- _Activity_
In the entries below, find the lines that contain the word "belfastruby" and copy them.

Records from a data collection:
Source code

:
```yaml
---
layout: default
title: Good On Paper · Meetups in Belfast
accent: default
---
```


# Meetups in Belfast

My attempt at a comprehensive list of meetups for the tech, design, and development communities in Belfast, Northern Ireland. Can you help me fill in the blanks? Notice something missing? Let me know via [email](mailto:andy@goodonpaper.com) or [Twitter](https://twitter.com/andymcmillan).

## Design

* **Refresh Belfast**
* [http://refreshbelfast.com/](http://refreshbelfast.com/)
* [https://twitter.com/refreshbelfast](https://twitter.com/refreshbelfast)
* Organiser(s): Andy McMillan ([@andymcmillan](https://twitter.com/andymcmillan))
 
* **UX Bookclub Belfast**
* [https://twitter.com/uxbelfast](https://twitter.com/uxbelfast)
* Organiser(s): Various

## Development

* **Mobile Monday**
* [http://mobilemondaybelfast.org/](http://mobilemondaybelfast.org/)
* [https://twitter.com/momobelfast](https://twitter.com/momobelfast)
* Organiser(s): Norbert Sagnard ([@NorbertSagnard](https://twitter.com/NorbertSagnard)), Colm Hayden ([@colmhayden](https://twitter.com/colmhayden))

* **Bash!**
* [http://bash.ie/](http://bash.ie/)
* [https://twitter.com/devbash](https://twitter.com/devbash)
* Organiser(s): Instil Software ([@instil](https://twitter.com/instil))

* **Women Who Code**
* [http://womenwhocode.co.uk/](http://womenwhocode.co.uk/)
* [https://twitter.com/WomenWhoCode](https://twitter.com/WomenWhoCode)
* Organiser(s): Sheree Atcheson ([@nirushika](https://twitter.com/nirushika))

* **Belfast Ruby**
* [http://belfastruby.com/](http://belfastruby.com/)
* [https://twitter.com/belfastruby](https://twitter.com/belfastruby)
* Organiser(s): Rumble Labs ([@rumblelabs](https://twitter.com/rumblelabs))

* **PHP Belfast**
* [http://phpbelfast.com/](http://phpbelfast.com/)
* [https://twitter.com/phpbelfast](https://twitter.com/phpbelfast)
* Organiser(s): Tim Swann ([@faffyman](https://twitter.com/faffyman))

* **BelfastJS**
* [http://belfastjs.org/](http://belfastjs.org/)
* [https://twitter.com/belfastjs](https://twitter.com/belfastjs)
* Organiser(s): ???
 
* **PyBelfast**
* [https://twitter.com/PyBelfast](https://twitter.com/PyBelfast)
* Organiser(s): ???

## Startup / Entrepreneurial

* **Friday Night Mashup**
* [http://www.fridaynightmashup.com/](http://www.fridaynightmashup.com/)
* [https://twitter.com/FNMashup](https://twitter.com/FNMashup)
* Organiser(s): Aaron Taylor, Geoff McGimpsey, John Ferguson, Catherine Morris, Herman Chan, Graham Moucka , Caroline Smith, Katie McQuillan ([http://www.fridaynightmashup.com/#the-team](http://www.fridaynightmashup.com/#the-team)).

- _Solved problem_
* [http://belfastruby.com/](http://belfastruby.com/)
* [https://twitter.com/belfastruby](https://twitter.com/belfastruby)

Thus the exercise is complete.